• [Problem to work on]: In the entries below, find the line with "node scripts/convert-single-li-to-p.js --write" and print exactly every line from there up to and including the line with "- What: Normalizes", with no other lines.

(Beginning of Provided data)

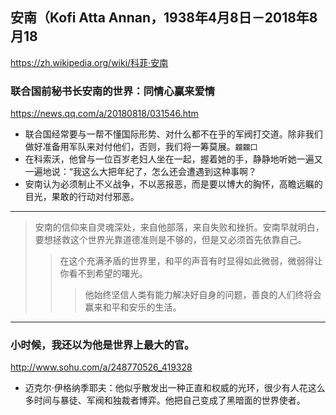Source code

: ## 安南（Kofi Atta Annan，1938年4月8日－2018年8月18
https://zh.wikipedia.org/wiki/科菲·安南
### 联合国前秘书长安南的世界：同情心赢来爱情
https://news.qq.com/a/20180818/031546.htm
- 联合国经常要与一帮不懂国际形势、对什么都不在乎的军阀打交道。除非我们做好准备用军队来对付他们，否则，我们将一筹莫展。`龖龖囗`
- 在科索沃，他曾与一位百岁老妇人坐在一起，握着她的手，静静地听她一遍又一遍地说：“我这么大把年纪了，怎么还会遭遇到这种事啊？
- 安南认为必须制止不义战争，不以恶报恶，而是要以博大的胸怀，高瞻远瞩的目光，果敢的行动对付邪恶。
---
>安南的信仰来自灵魂深处，来自他部落，来自失败和挫折。安南早就明白，要想拯救这个世界光靠道德准则是不够的，但是又必须首先依靠自己。
>>在这个充满矛盾的世界里，和平的声音有时显得如此微弱，微弱得让你看不到希望的曙光。
>>>他始终坚信人类有能力解决好自身的问题，善良的人们终将会赢来和平和安乐的生活。
---
### 小时候，我还以为他是世界上最大的官。
http://www.sohu.com/a/248770526_419328
- 迈克尔·伊格纳季耶夫：他似乎散发出一种正直和权威的光环，很少有人花这么多时间与暴徒、军阀和独裁者博弈。他把自己变成了黑暗面的世界使者。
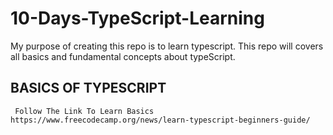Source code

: # 10-Days-TypeScript-Learning

My purpose of creating this repo is to learn typescript. This repo will covers all basics and fundamental concepts about typeScript.

## BASICS OF TYPESCRIPT

`
Follow The Link To Learn Basics
https://www.freecodecamp.org/news/learn-typescript-beginners-guide/`
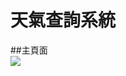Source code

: # 天氣查詢系統
##主頁面<br>
![](https://github.com/z60604z60604/Portfolio/blob/master/gui/img/%E5%9C%96%E7%89%871.png)
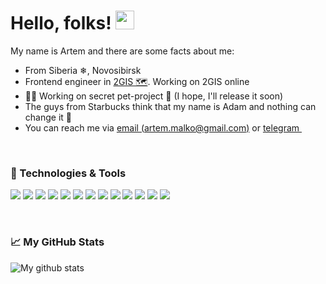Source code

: # Hello, folks! <img src="https://raw.githubusercontent.com/artem-malko/self-presentation/main/wave.gif" width="30px">

My name is Artem and there are some facts about me:

* From Siberia ❄, Novosibirsk
* Frontend engineer in [2GIS 🗺](https://2gis.ae/dubai?m=55.11803%2C25.131033%2F17.83%2Fp%2F44.69%2Fr%2F77.23). Working on 2GIS online
* 👨‍💻 Working on secret pet-project 🐶 (I hope, I'll release it soon)
* The guys from Starbucks think that my name is Adam and nothing can change it 🙂
* You can reach me via [email (artem.malko@gmail.com)](artem.malko@gmail.com) or [telegram  <img src="https://simpleicons.org/icons/telegram.svg" width="14px">](https://t.me/artemmalko)

<br/>

### 🔧 Technologies & Tools

![](https://img.shields.io/badge/OS-macOS-informational?style=flat-square&logo=apple&logoColor=white&color=2bbc8a)
![](https://img.shields.io/badge/Code-JavaScript-informational?style=flat-square&logo=javascript&logoColor=white&color=2bbc8a)
![](https://img.shields.io/badge/Code-TypeScript-informational?style=flat-square&logo=typescript&logoColor=white&color=2bbc8a)
![](http://img.shields.io/badge/Code-CSS%7Ccss_In_JS%7CPostCSS-informational?style=flat-square&logo=css3&logoColor=white&color=2bbc8a)
![](https://img.shields.io/badge/Code-React-informational?style=flat-square&logo=react&logoColor=white&color=2bbc8a)
![](https://img.shields.io/badge/Code-Golang-informational?style=flat-square&logo=go&logoColor=white&color=2bbc8a)
![](https://img.shields.io/badge/Code-Make-informational?style=flat-square&logo=cmake&logoColor=white&color=2bbc8a)
![](https://img.shields.io/badge/Shell-Bash-informational?style=flat-square&logo=gnu-bash&logoColor=white&color=2bbc8a)
![](https://img.shields.io/badge/Tools-PostgreSQL-informational?style=flat-square&logo=postgresql&logoColor=white&color=2bbc8a)
![](https://img.shields.io/badge/Tools-Docker-informational?style=flat-square&logo=docker&logoColor=white&color=2bbc8a)
![](https://img.shields.io/badge/Tools-Kubernetes-informational?style=flat-square&logo=kubernetes&logoColor=white&color=2bbc8a)
![](https://img.shields.io/badge/Cloud-Digital_Ocean-informational?style=flat-square&logo=digitalocean&logoColor=white&color=2bbc8a)
![](https://img.shields.io/badge/Cloud-AWS-informational?style=flat-square&logo=amazon&logoColor=white&color=2bbc8a)


<br/>

### 📈 My GitHub Stats
![My github stats](https://github-readme-stats.vercel.app/api?username=artem-malko&show_icons=true&count_private=true&hide=stars)
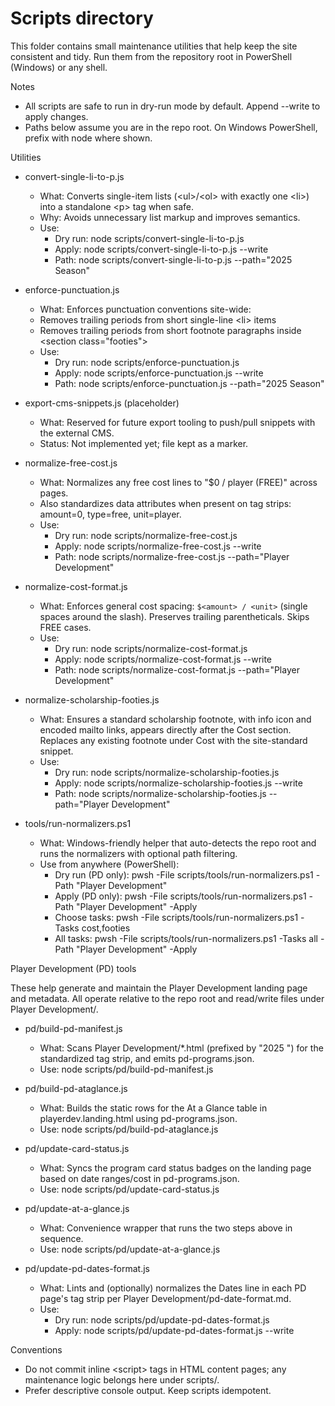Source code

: # Scripts directory

This folder contains small maintenance utilities that help keep the site consistent and tidy. Run them from the repository root in PowerShell (Windows) or any shell.

Notes

- All scripts are safe to run in dry-run mode by default. Append --write to apply changes.
- Paths below assume you are in the repo root. On Windows PowerShell, prefix with node where shown.

Utilities

- convert-single-li-to-p.js
  - What: Converts single-item lists (&lt;ul&gt;/&lt;ol&gt; with exactly one &lt;li&gt;) into a standalone &lt;p&gt; tag when safe.
  - Why: Avoids unnecessary list markup and improves semantics.
  - Use:
    - Dry run: node scripts/convert-single-li-to-p.js
    - Apply:   node scripts/convert-single-li-to-p.js --write
    - Path:    node scripts/convert-single-li-to-p.js --path="2025 Season"

- enforce-punctuation.js
  - What: Enforces punctuation conventions site-wide:
  - Removes trailing periods from short single-line &lt;li&gt; items
  - Removes trailing periods from short footnote paragraphs inside &lt;section class="footies"&gt;
  - Use:
    - Dry run: node scripts/enforce-punctuation.js
    - Apply:   node scripts/enforce-punctuation.js --write
    - Path:    node scripts/enforce-punctuation.js --path="2025 Season"

- export-cms-snippets.js (placeholder)
  - What: Reserved for future export tooling to push/pull snippets with the external CMS.
  - Status: Not implemented yet; file kept as a marker.

- normalize-free-cost.js
  - What: Normalizes any free cost lines to "$0 / player (FREE)" across pages.
  - Also standardizes data attributes when present on tag strips: amount=0, type=free, unit=player.
  - Use:
    - Dry run: node scripts/normalize-free-cost.js
    - Apply:   node scripts/normalize-free-cost.js --write
    - Path:    node scripts/normalize-free-cost.js --path="Player Development"

- normalize-cost-format.js
  - What: Enforces general cost spacing: `$<amount> / <unit>` (single spaces around the slash). Preserves trailing parentheticals. Skips FREE cases.
  - Use:
    - Dry run: node scripts/normalize-cost-format.js
    - Apply:   node scripts/normalize-cost-format.js --write
    - Path:    node scripts/normalize-cost-format.js --path="Player Development"

- normalize-scholarship-footies.js
  - What: Ensures a standard scholarship footnote, with info icon and encoded mailto links, appears directly after the Cost section. Replaces any existing footnote under Cost with the site-standard snippet.
  - Use:
    - Dry run: node scripts/normalize-scholarship-footies.js
    - Apply:   node scripts/normalize-scholarship-footies.js --write
    - Path:    node scripts/normalize-scholarship-footies.js --path="Player Development"

- tools/run-normalizers.ps1
  - What: Windows-friendly helper that auto-detects the repo root and runs the normalizers with optional path filtering.
  - Use from anywhere (PowerShell):
    - Dry run (PD only): pwsh -File scripts/tools/run-normalizers.ps1 -Path "Player Development"
    - Apply (PD only):   pwsh -File scripts/tools/run-normalizers.ps1 -Path "Player Development" -Apply
    - Choose tasks:      pwsh -File scripts/tools/run-normalizers.ps1 -Tasks cost,footies
    - All tasks:         pwsh -File scripts/tools/run-normalizers.ps1 -Tasks all -Path "Player Development" -Apply

Player Development (PD) tools

These help generate and maintain the Player Development landing page and metadata. All operate relative to the repo root and read/write files under Player Development/.

- pd/build-pd-manifest.js
  - What: Scans Player Development/*.html (prefixed by "2025 ") for the standardized tag strip, and emits pd-programs.json.
  - Use:  node scripts/pd/build-pd-manifest.js

- pd/build-pd-ataglance.js
  - What: Builds the static rows for the At a Glance table in playerdev.landing.html using pd-programs.json.
  - Use:  node scripts/pd/build-pd-ataglance.js

- pd/update-card-status.js
  - What: Syncs the program card status badges on the landing page based on date ranges/cost in pd-programs.json.
  - Use:  node scripts/pd/update-card-status.js

- pd/update-at-a-glance.js
  - What: Convenience wrapper that runs the two steps above in sequence.
  - Use:  node scripts/pd/update-at-a-glance.js

- pd/update-pd-dates-format.js
  - What: Lints and (optionally) normalizes the Dates line in each PD page's tag strip per Player Development/pd-date-format.md.
  - Use:
    - Dry run: node scripts/pd/update-pd-dates-format.js
    - Apply:   node scripts/pd/update-pd-dates-format.js --write

Conventions

- Do not commit inline &lt;script&gt; tags in HTML content pages; any maintenance logic belongs here under scripts/.
- Prefer descriptive console output. Keep scripts idempotent.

(End of Provided data)

• [Final answer]:
    - Apply:   node scripts/convert-single-li-to-p.js --write
    - Path:    node scripts/convert-single-li-to-p.js --path="2025 Season"

- enforce-punctuation.js
  - What: Enforces punctuation conventions site-wide:
  - Removes trailing periods from short single-line &lt;li&gt; items
  - Removes trailing periods from short footnote paragraphs inside &lt;section class="footies"&gt;
  - Use:
    - Dry run: node scripts/enforce-punctuation.js
    - Apply:   node scripts/enforce-punctuation.js --write
    - Path:    node scripts/enforce-punctuation.js --path="2025 Season"

- export-cms-snippets.js (placeholder)
  - What: Reserved for future export tooling to push/pull snippets with the external CMS.
  - Status: Not implemented yet; file kept as a marker.

- normalize-free-cost.js
  - What: Normalizes any free cost lines to "$0 / player (FREE)" across pages.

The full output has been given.